Author: Raine    Date: 01/18/2010 13:34:31

Change does not roll in on the wheels of inevitability, but comes through continuous struggle. And so we must straighten our backs and work for our freedom. A man can't ride you unless your back is bent.


The soft-minded man always fears change. He feels security in the status quo, and he has an almost morbid fear of the new. For him, the greatest pain is the pain of a new idea.


This past year, these two statements have shown themselves to be self evident. The work of Martin Luther King Jr. and others is far from over. The uptick in overt racism around our nation is unsetting, from pictures of the President with a bone in his nose, to pools excluding children based solely on the color or their skin. It has been a rough year for equality in this country. Some people are fighting to keep the status quo but many others are trying to push for progress. The thing about change, is that it can be glacial, and it can wax and wane, but it will NOT happen if one gives up. It's not enough to recite "I have a Dream", you have to help make it happen. I refuse to let the status quo continue in this nation. For every step back, there are stories of success in this nation. Many of them come in strange and amazing places, that you would never expect. (hold on, this blog is going to make a hard left turn)

Last week, American Idol aired their Atlanta Auditions. The show ended on a strange and quirky tone. Watch:


The song is becoming a pop phenom. It has a message for the kids of today, and it is catchy. But there is another side to this story. Maybe, the people at American Idol knew this as well. You see, "General" Larry Platt was and is deeply involved the civil rights movement. This is an email he wrote in 2005:
"The home-page photograph for this website shows six singers. I am the young man (16 years old) on the left looking at the camera.

We had come by bus in 1963 to a church in Savannah, Georgia to plan a march to desegregate the city.

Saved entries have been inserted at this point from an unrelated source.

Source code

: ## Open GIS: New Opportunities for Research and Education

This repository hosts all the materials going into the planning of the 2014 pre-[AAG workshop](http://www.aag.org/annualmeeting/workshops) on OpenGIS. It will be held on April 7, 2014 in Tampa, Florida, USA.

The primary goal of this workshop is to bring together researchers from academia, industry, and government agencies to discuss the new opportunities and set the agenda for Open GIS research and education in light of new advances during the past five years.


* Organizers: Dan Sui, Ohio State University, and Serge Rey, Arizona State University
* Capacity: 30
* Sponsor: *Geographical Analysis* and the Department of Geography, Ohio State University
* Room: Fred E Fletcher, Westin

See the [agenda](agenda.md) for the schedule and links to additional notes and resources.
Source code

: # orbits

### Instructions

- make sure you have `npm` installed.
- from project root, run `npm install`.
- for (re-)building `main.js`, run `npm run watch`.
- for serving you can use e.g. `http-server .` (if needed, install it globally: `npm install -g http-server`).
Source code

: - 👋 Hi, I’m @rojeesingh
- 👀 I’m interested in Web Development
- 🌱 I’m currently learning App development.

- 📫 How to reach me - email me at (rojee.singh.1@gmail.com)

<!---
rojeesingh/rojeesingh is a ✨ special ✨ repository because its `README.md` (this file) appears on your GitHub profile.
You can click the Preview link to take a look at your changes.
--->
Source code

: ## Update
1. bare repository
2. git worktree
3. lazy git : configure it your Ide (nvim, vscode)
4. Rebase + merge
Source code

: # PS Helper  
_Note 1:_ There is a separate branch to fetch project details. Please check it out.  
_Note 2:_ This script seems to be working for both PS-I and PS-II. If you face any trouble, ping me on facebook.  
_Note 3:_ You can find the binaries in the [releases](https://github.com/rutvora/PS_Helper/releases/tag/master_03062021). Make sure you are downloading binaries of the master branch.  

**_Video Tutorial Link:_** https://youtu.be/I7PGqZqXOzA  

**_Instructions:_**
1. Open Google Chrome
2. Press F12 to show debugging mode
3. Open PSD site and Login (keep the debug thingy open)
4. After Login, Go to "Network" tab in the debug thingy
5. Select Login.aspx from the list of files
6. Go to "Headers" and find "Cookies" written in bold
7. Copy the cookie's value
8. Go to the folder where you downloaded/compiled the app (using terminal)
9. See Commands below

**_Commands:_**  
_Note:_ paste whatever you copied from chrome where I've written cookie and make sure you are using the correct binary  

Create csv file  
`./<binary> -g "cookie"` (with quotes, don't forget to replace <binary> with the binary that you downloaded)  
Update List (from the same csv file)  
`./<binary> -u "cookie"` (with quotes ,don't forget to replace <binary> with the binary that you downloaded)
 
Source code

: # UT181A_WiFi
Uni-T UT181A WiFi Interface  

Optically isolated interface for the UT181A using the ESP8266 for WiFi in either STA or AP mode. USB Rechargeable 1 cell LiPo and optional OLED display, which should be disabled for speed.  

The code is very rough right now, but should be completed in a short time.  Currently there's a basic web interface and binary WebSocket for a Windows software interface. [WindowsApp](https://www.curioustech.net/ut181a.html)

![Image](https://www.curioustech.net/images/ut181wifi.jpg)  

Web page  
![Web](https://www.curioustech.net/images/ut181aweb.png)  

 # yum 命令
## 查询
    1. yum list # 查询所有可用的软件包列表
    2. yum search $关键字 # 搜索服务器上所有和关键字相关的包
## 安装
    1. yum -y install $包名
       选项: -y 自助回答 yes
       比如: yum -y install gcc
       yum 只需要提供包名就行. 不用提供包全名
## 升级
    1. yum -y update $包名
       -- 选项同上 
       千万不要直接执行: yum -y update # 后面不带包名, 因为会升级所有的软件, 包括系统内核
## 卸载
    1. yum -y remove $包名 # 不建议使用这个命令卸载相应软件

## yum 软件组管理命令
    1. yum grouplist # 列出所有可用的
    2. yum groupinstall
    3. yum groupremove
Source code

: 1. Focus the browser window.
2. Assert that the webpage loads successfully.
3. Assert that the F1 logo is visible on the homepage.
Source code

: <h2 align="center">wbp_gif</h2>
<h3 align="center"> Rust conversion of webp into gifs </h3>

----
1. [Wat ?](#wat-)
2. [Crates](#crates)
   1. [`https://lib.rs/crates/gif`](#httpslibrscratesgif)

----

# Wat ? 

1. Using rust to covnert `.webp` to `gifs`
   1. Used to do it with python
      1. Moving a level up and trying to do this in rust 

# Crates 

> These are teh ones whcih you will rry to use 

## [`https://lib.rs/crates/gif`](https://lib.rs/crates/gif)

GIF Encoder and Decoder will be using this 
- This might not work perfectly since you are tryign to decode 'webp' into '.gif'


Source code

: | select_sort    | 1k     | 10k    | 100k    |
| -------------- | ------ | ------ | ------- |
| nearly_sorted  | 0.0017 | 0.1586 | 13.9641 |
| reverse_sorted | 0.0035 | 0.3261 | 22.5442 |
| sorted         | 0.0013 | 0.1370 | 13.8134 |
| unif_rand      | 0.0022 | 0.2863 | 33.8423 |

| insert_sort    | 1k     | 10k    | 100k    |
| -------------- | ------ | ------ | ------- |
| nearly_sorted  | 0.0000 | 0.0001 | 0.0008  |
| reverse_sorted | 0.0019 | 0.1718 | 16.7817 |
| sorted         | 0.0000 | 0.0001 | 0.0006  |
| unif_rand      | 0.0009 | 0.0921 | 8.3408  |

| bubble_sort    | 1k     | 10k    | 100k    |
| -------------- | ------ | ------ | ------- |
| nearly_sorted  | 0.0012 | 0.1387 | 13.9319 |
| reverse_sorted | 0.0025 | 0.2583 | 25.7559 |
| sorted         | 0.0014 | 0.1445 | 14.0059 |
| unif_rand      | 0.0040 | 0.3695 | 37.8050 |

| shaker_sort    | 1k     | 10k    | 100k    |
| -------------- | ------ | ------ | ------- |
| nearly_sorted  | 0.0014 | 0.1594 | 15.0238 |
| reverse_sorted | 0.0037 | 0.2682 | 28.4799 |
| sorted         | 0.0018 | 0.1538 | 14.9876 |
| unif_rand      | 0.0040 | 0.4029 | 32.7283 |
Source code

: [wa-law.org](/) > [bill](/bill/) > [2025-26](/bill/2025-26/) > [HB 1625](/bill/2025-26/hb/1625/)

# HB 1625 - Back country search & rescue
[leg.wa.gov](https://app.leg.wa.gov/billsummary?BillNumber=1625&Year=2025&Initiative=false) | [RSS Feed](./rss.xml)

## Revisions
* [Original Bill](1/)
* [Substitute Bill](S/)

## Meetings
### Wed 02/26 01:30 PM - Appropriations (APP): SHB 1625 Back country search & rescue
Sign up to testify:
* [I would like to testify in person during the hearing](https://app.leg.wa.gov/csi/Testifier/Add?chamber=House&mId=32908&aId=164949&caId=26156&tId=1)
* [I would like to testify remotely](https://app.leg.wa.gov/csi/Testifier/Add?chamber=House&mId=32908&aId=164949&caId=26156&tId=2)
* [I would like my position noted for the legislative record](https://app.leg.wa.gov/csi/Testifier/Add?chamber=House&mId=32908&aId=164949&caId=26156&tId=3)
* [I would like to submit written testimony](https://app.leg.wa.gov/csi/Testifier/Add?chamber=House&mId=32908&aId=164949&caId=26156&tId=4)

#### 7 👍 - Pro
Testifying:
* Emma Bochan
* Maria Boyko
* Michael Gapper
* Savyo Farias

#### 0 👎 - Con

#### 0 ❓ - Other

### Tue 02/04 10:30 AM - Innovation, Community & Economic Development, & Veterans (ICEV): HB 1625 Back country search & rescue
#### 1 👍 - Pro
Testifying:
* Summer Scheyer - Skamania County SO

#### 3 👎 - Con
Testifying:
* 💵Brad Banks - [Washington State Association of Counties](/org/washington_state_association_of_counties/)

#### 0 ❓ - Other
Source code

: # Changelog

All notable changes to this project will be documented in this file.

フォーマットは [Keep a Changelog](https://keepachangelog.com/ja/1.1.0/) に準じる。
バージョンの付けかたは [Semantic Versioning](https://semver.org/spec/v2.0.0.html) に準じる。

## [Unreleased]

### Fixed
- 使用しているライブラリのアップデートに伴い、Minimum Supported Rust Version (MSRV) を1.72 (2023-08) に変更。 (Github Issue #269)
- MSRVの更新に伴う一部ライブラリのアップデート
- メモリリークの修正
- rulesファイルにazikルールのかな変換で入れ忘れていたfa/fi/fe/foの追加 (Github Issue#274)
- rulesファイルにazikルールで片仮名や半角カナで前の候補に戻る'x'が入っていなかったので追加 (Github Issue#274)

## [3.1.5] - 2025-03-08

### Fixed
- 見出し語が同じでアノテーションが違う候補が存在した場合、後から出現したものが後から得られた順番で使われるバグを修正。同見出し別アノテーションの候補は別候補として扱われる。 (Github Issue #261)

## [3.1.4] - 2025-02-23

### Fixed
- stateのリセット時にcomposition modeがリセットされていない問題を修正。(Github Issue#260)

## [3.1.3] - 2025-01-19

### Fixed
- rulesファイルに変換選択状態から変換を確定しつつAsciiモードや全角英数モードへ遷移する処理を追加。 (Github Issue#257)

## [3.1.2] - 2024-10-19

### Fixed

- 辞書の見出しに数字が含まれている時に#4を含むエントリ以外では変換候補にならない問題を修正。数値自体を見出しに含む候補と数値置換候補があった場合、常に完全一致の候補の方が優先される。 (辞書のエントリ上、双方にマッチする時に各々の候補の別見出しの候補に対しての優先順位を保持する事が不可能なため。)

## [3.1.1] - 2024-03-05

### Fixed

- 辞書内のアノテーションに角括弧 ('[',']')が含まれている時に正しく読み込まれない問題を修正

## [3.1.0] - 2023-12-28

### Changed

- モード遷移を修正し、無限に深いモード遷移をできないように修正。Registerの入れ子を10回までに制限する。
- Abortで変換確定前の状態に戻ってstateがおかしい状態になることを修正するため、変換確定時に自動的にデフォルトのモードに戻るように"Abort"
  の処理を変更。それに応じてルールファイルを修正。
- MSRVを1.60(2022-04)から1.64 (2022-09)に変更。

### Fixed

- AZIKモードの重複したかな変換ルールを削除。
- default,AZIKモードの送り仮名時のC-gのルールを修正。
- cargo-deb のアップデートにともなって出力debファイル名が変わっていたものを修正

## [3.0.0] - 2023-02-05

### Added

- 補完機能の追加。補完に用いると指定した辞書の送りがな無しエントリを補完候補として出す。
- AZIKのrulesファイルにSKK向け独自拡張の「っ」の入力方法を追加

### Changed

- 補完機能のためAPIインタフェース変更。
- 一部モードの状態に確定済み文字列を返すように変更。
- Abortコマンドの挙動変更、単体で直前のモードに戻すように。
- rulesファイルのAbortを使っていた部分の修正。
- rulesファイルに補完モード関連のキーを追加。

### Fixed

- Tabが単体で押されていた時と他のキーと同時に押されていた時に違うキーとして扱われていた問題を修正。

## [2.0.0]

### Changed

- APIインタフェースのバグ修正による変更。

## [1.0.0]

Reverend Hosea Williams and Dr. Martin Luther King, Jr. were our leaders. That particular planned march was canceled and we were singing to raise our spirits before returning home.

This photograph was published in the following book: The Civil Rights Movement: A Photographic History, 1954-1968 by Steven Kasher (New York: Abbeville Press, 1996), p. [100], with the caption "Singing at a Rally, Savannah, Georgia, 1963, Kenneth Thompson [photographer]". The picture is part of the fourth chapter which summarizes events in 1963, particularly in Birmingham, Alabama.

Although not yet a published author, I have been active in the civil rights movement all these years and have many stories to share."
There is far more to this man.
"General" Larry Platt was not an actual General; he was given the nickname by the late Reverend Hosea Williams. Williams dubbed Platt "General" because of his courageous efforts in the Civil Rights Movement. Platt was also a student of the late Dr. Martin Luther King, Jr.
[...]

Platt was part of the Selma to Montgomery march and suffered a beating on "Bloody Sunday", March 7, 1965. Williams, Dr. King and 600 others marched to claim voting rights as they made their way east of Selma on U. S. Route 80. As they approached the Edmund Pettus Bridge, only six blocks away, they were met by state troopers who threw tear gas and brutally beat them with billy clubs. Seventeen of the marchers had to be hospitalized, thus, the name "Bloody Sunday."

[...] Along with thousands of other volunteers, he helped scour the wooded areas of Atlanta for its missing children in the 1980s. A murdered Atlanta child was discovered during their first search.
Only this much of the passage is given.